- TASK DIRECTIONS -
Your answer must be an exact copy of the records below, minus the pictures.

(Saved data entries)
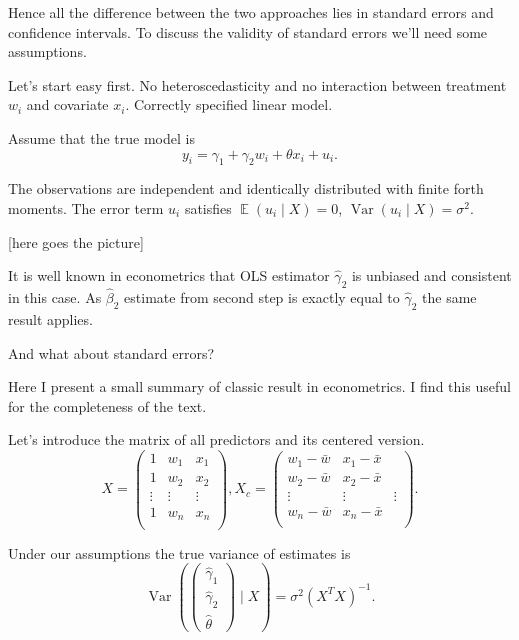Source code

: \documentclass[10pt, a4paper]{article}
\DeclareMathOperator{\Var}{Var}
\DeclareMathOperator{\E}{\mathbb{E}}
\begin{document}
Hence all the difference between the two approaches lies in standard errors and confidence intervals.
To discuss the validity of standard errors we'll need some assumptions.


Let's start easy first. No heteroscedasticity and no interaction between treatment $w_i$ and covariate $x_i$.
Correctly specified linear model. 

Assume that the true model is 
\[
y_i = \gamma_1 + \gamma_2 w_i + \theta x_i + u_i.
\]

The observations are independent and identically distributed with finite forth moments. 
The error term $u_i$ satisfies $\E(u_i \mid X) = 0$, $\Var(u_i \mid X) = \sigma^2$.

[here goes the picture]


It is well known in econometrics that OLS estimator $\hat\gamma_2$ is unbiased and consistent in this case.
As $\hat\beta_2$ estimate from second step is exactly equal to $\hat\gamma_2$ the same result applies.

And what about standard errors?

Here I present a small summary of classic result in econometrics. 
I find this useful for the completeness of the text. 

Let's introduce the matrix of all predictors and its centered version.
\[
X = \begin{pmatrix}
    1 & w_1 & x_1 \\
    1 & w_2 & x_2 \\
    \vdots & \vdots & \vdots \\
    1 & w_n & x_n \\
\end{pmatrix},
X_c = \begin{pmatrix}
    w_1 - \bar w & x_1 - \bar x \\
    w_2 - \bar w & x_2 - \bar x\\
    \vdots & \vdots & \vdots \\
    w_n - \bar w& x_n  - \bar x \\
\end{pmatrix}.    
\]


Under our assumptions the true variance of estimates is
\[
\Var\left( 
\begin{pmatrix}    
    \hat \gamma_1 \\
    \hat \gamma_2 \\
    \hat \theta
\end{pmatrix}
\mid X \right) = \sigma^2 (X^TX)^{-1}.
\]
\end{document}
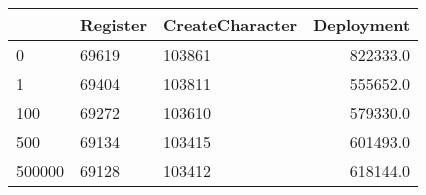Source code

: \begin{tabular}{lllr}
\toprule
{} & Register & CreateCharacter &  Deployment \\
\midrule
0      &    69619 &          103861 &    822333.0 \\
1      &    69404 &          103811 &    555652.0 \\
100    &    69272 &          103610 &    579330.0 \\
500    &    69134 &          103415 &    601493.0 \\
500000 &    69128 &          103412 &    618144.0 \\
\bottomrule
\end{tabular}
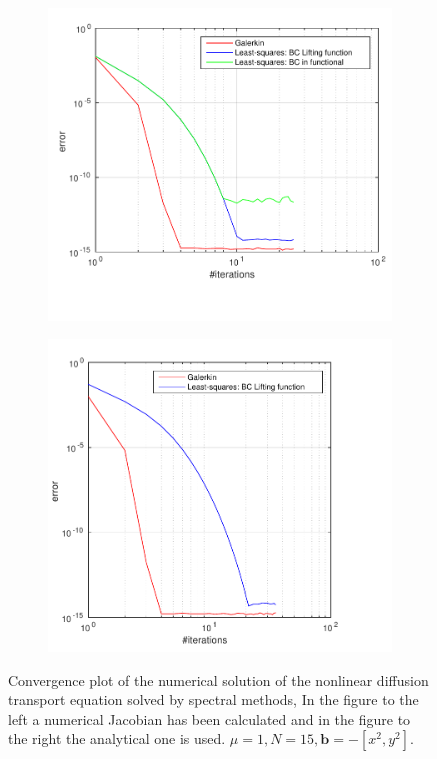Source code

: \begin{figure}[h]
  \centering
  \begin{subfigure}[b]{0.48\textwidth}
	\includegraphics[width=\textwidth]{Figures/Spec_Nonlin_Convergence_Jnum.pdf}
  \end{subfigure}%
  \quad
  \begin{subfigure}[b]{0.48\textwidth}
	\includegraphics[width=\textwidth]{Figures/Spec_Nonlin_Convergence.pdf}
  \end{subfigure}%
  \vspace{-0.1\baselineskip}
	\caption{Convergence plot of the numerical solution of the nonlinear diffusion transport equation solved by spectral methods, In the figure to the left a numerical Jacobian has been calculated and in the figure to the right the analytical one is used. $\mu = 1,N=15,\mathbf{b} = -[x^2,y^2]$.}
  \label{fig:convergenceNonlinear}
\end{figure}
%
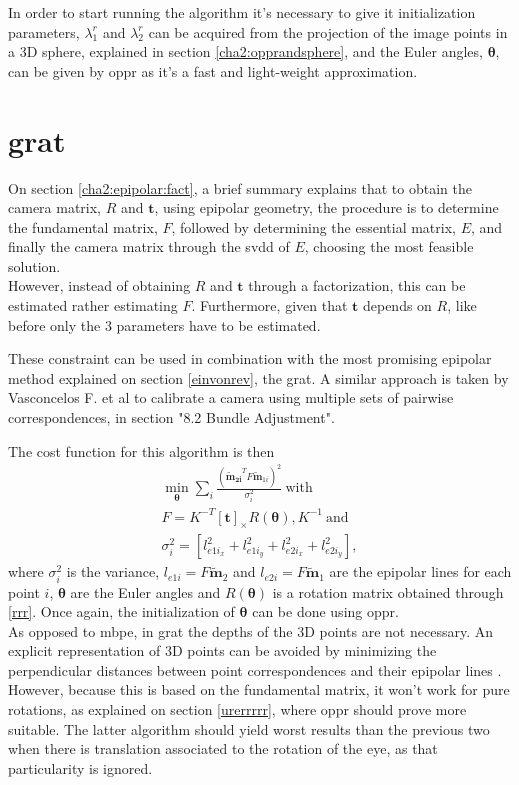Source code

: In order to start running the algorithm it's necessary to give it initialization parameters, $\lambda_{1}^r$ and $\lambda_{2}^r$ can be acquired from the projection of the image points in a 3D sphere, explained in section \ref{cha2:opprandsphere}, and the Euler angles, $\mathbf{\theta}$, can be given by \acrlong{oppr} as it's a fast and light-weight approximation.

\section{\acrlong{grat}}
On section \ref{cha2:epipolar:fact}, a brief summary explains that to obtain the camera matrix, $R$ and $\mathbf{t}$, using epipolar geometry, the procedure is to determine the fundamental matrix, $F$, followed by determining the essential matrix, $E$, and finally the camera matrix through the \acrshort{svdd} of $E$, choosing the most feasible solution.\\
However, instead of obtaining $R$ and $\mathbf{t}$ through a factorization, this can be estimated rather estimating $F$. Furthermore, given that $\mathbf{t}$ depends on $R$, like before only the 3 parameters have to be estimated. 

These constraint can be used in combination with the most promising epipolar method explained on section \ref{einvonrev}, the \acrlong{grat}. A similar approach is taken by Vasconcelos F. et al \cite{vasconcelos}
to calibrate a camera using multiple sets of pairwise correspondences, in section "8.2 Bundle Adjustment". 

The cost function for this algorithm is then
\begin{align}
\min_\mathbf{\theta} \sum_i \frac{ (\mathbf{\widetilde{\mathbf{m}}_{2i}}^T F \widetilde{\mathbf{m}}_{1i})^2}{\sigma_i^2} \ \text{with}\\
F = K^{-T} [\mathbf{t}]_\times R(\mathbf{ \theta}), K^{-1} \ \text{and}\\
\sigma_i^2 =  [l_{{e1i}_x}^2 + l_{{e1i}_y}^2 + l_{{e2i}_x}^2 + l_{{e2i}_y}^2],
\end{align}
where $\sigma_i^2$ is the variance, $l_{e1i} = F\widetilde{\mathbf{m}}_{2}$ and $l_{e2i} = F\widetilde{\mathbf{m}}_{1}$ are the epipolar lines for each point $i$, $\mathbf{\theta}$ are the Euler angles and $R(\mathbf{ \theta})$ is a rotation matrix obtained through \ref{rrr}. Once again, the initialization of $\mathbf{ \theta}$ can be done using \acrlong{oppr}.\\

As opposed to \acrshort{mbpe}, in \acrshort{grat} the depths of the 3D points are not necessary. An explicit representation of 3D points can be avoided by minimizing the perpendicular distances between point correspondences and their epipolar lines \cite{vasconcelos} \cite{bundle}.
However, because this is based on the fundamental matrix, it won't work for pure rotations, as explained on section \ref{urerrrrr}, where \acrshort{oppr} should prove more suitable. The latter algorithm should yield worst results than the previous two when there is translation associated to the rotation of the eye, as that particularity is ignored.

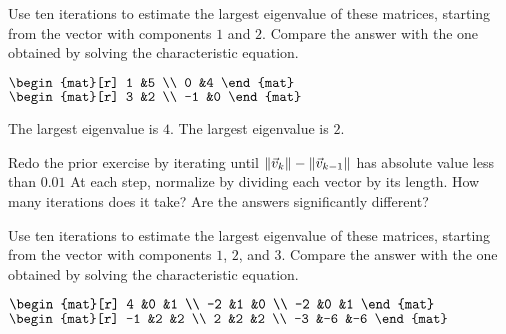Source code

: \begin{exercises}
  \item 
    Use ten iterations to estimate the largest eigenvalue of these
    matrices, starting from the vector with components $1$ and $2$.
    Compare the answer with the one obtained by solving the characteristic
    equation.
    \begin{exparts*}
      \partsitem $\begin{mat}[r]
                    1  &5  \\
                    0  &4
                  \end{mat}$
      \partsitem $\begin{mat}[r]
                    3   &2  \\
                    -1  &0
                  \end{mat}$
    \end{exparts*}
    \begin{answer}
     \begin{exparts}
       \partsitem The largest eigenvalue is $4$.
       \partsitem The largest eigenvalue is $2$.
     \end{exparts}
    \end{answer}
  \item 
     Redo the prior exercise by iterating until 
     $\lVert\vec{v}_k\rVert-\lVert\vec{v}_{k-1}\rVert$ has absolute value less than
     $0.01$
     At each step, normalize by dividing each vector by its length.
     How many iterations does it take?
     Are the answers significantly different?
  \item 
    Use ten iterations to estimate the largest eigenvalue of these
    matrices, starting from the vector with components $1$, $2$, and $3$.
    Compare the answer with the one obtained by solving the characteristic
    equation.
    \begin{exparts*}
      \partsitem $\begin{mat}[r]
                    4   &0  &1 \\
                    -2  &1  &0  \\
                    -2  &0  &1
                  \end{mat}$
      \partsitem $\begin{mat}[r]
                   -1  &2  &2  \\
                    2  &2  &2  \\
                   -3  &-6 &-6
                  \end{mat}$
    \end{exparts*}

\end{exercises}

- TASK OUTPUT -
Source code

: \documentclass[10pt, a4paper]{article}
\DeclareMathOperator{\Var}{Var}
\DeclareMathOperator{\E}{\mathbb{E}}
\begin{document}
Hence all the difference between the two approaches lies in standard errors and confidence intervals.
To discuss the validity of standard errors we'll need some assumptions.


Let's start easy first. No heteroscedasticity and no interaction between treatment $w_i$ and covariate $x_i$.
Correctly specified linear model. 

Assume that the true model is 
\[
y_i = \gamma_1 + \gamma_2 w_i + \theta x_i + u_i.
\]

The observations are independent and identically distributed with finite forth moments. 
The error term $u_i$ satisfies $\E(u_i \mid X) = 0$, $\Var(u_i \mid X) = \sigma^2$.

[here goes the picture]


It is well known in econometrics that OLS estimator $\hat\gamma_2$ is unbiased and consistent in this case.
As $\hat\beta_2$ estimate from second step is exactly equal to $\hat\gamma_2$ the same result applies.

And what about standard errors?

Here I present a small summary of classic result in econometrics. 
I find this useful for the completeness of the text. 

Let's introduce the matrix of all predictors and its centered version.
\[
X = \begin{pmatrix}
    1 & w_1 & x_1 \\
    1 & w_2 & x_2 \\
    \vdots & \vdots & \vdots \\
    1 & w_n & x_n \\
\end{pmatrix},
X_c = \begin{pmatrix}
    w_1 - \bar w & x_1 - \bar x \\
    w_2 - \bar w & x_2 - \bar x\\
    \vdots & \vdots & \vdots \\
    w_n - \bar w& x_n  - \bar x \\
\end{pmatrix}.    
\]


Under our assumptions the true variance of estimates is
\[
\Var\left( 
\begin{pmatrix}    
    \hat \gamma_1 \\
    \hat \gamma_2 \\
    \hat \theta
\end{pmatrix}
\mid X \right) = \sigma^2 (X^TX)^{-1}.
\]
\end{document}
Source code

: \begin{tabular}{lllr}
\toprule
{} & Register & CreateCharacter &  Deployment \\
\midrule
0      &    69619 &          103861 &    822333.0 \\
1      &    69404 &          103811 &    555652.0 \\
100    &    69272 &          103610 &    579330.0 \\
500    &    69134 &          103415 &    601493.0 \\
500000 &    69128 &          103412 &    618144.0 \\
\bottomrule
\end{tabular}
Source code

: \begin{figure}[h]
  \centering
  \begin{subfigure}[b]{0.48\textwidth}
	\includegraphics[width=\textwidth]{Figures/Spec_Nonlin_Convergence_Jnum.pdf}
  \end{subfigure}%
  \quad
  \begin{subfigure}[b]{0.48\textwidth}
	\includegraphics[width=\textwidth]{Figures/Spec_Nonlin_Convergence.pdf}
  \end{subfigure}%
  \vspace{-0.1\baselineskip}
	\caption{Convergence plot of the numerical solution of the nonlinear diffusion transport equation solved by spectral methods, In the figure to the left a numerical Jacobian has been calculated and in the figure to the right the analytical one is used. $\mu = 1,N=15,\mathbf{b} = -[x^2,y^2]$.}
  \label{fig:convergenceNonlinear}
\end{figure}
%
Source code

: In order to start running the algorithm it's necessary to give it initialization parameters, $\lambda_{1}^r$ and $\lambda_{2}^r$ can be acquired from the projection of the image points in a 3D sphere, explained in section \ref{cha2:opprandsphere}, and the Euler angles, $\mathbf{\theta}$, can be given by \acrlong{oppr} as it's a fast and light-weight approximation.

\section{\acrlong{grat}}
On section \ref{cha2:epipolar:fact}, a brief summary explains that to obtain the camera matrix, $R$ and $\mathbf{t}$, using epipolar geometry, the procedure is to determine the fundamental matrix, $F$, followed by determining the essential matrix, $E$, and finally the camera matrix through the \acrshort{svdd} of $E$, choosing the most feasible solution.\\
However, instead of obtaining $R$ and $\mathbf{t}$ through a factorization, this can be estimated rather estimating $F$. Furthermore, given that $\mathbf{t}$ depends on $R$, like before only the 3 parameters have to be estimated. 

These constraint can be used in combination with the most promising epipolar method explained on section \ref{einvonrev}, the \acrlong{grat}. A similar approach is taken by Vasconcelos F. et al \cite{vasconcelos}
to calibrate a camera using multiple sets of pairwise correspondences, in section "8.2 Bundle Adjustment". 

The cost function for this algorithm is then
\begin{align}
\min_\mathbf{\theta} \sum_i \frac{ (\mathbf{\widetilde{\mathbf{m}}_{2i}}^T F \widetilde{\mathbf{m}}_{1i})^2}{\sigma_i^2} \ \text{with}\\
F = K^{-T} [\mathbf{t}]_\times R(\mathbf{ \theta}), K^{-1} \ \text{and}\\
\sigma_i^2 =  [l_{{e1i}_x}^2 + l_{{e1i}_y}^2 + l_{{e2i}_x}^2 + l_{{e2i}_y}^2],
\end{align}
where $\sigma_i^2$ is the variance, $l_{e1i} = F\widetilde{\mathbf{m}}_{2}$ and $l_{e2i} = F\widetilde{\mathbf{m}}_{1}$ are the epipolar lines for each point $i$, $\mathbf{\theta}$ are the Euler angles and $R(\mathbf{ \theta})$ is a rotation matrix obtained through \ref{rrr}. Once again, the initialization of $\mathbf{ \theta}$ can be done using \acrlong{oppr}.\\

As opposed to \acrshort{mbpe}, in \acrshort{grat} the depths of the 3D points are not necessary. An explicit representation of 3D points can be avoided by minimizing the perpendicular distances between point correspondences and their epipolar lines \cite{vasconcelos} \cite{bundle}.
However, because this is based on the fundamental matrix, it won't work for pure rotations, as explained on section \ref{urerrrrr}, where \acrshort{oppr} should prove more suitable. The latter algorithm should yield worst results than the previous two when there is translation associated to the rotation of the eye, as that particularity is ignored.

Source code

: \begin{exercises}
  \item 
    Use ten iterations to estimate the largest eigenvalue of these
    matrices, starting from the vector with components $1$ and $2$.
    Compare the answer with the one obtained by solving the characteristic
    equation.
    \begin{exparts*}
      \partsitem $\begin{mat}[r]
                    1  &5  \\
                    0  &4
                  \end{mat}$
      \partsitem $\begin{mat}[r]
                    3   &2  \\
                    -1  &0
                  \end{mat}$
    \end{exparts*}
    \begin{answer}
     \begin{exparts}
       \partsitem The largest eigenvalue is $4$.
       \partsitem The largest eigenvalue is $2$.
     \end{exparts}
    \end{answer}
  \item 
     Redo the prior exercise by iterating until 
     $\lVert\vec{v}_k\rVert-\lVert\vec{v}_{k-1}\rVert$ has absolute value less than
     $0.01$
     At each step, normalize by dividing each vector by its length.
     How many iterations does it take?
     Are the answers significantly different?
  \item 
    Use ten iterations to estimate the largest eigenvalue of these
    matrices, starting from the vector with components $1$, $2$, and $3$.
    Compare the answer with the one obtained by solving the characteristic
    equation.
    \begin{exparts*}
      \partsitem $\begin{mat}[r]
                    4   &0  &1 \\
                    -2  &1  &0  \\
                    -2  &0  &1
                  \end{mat}$
      \partsitem $\begin{mat}[r]
                   -1  &2  &2  \\
                    2  &2  &2  \\
                   -3  &-6 &-6
                  \end{mat}$
    \end{exparts*}

\end{exercises}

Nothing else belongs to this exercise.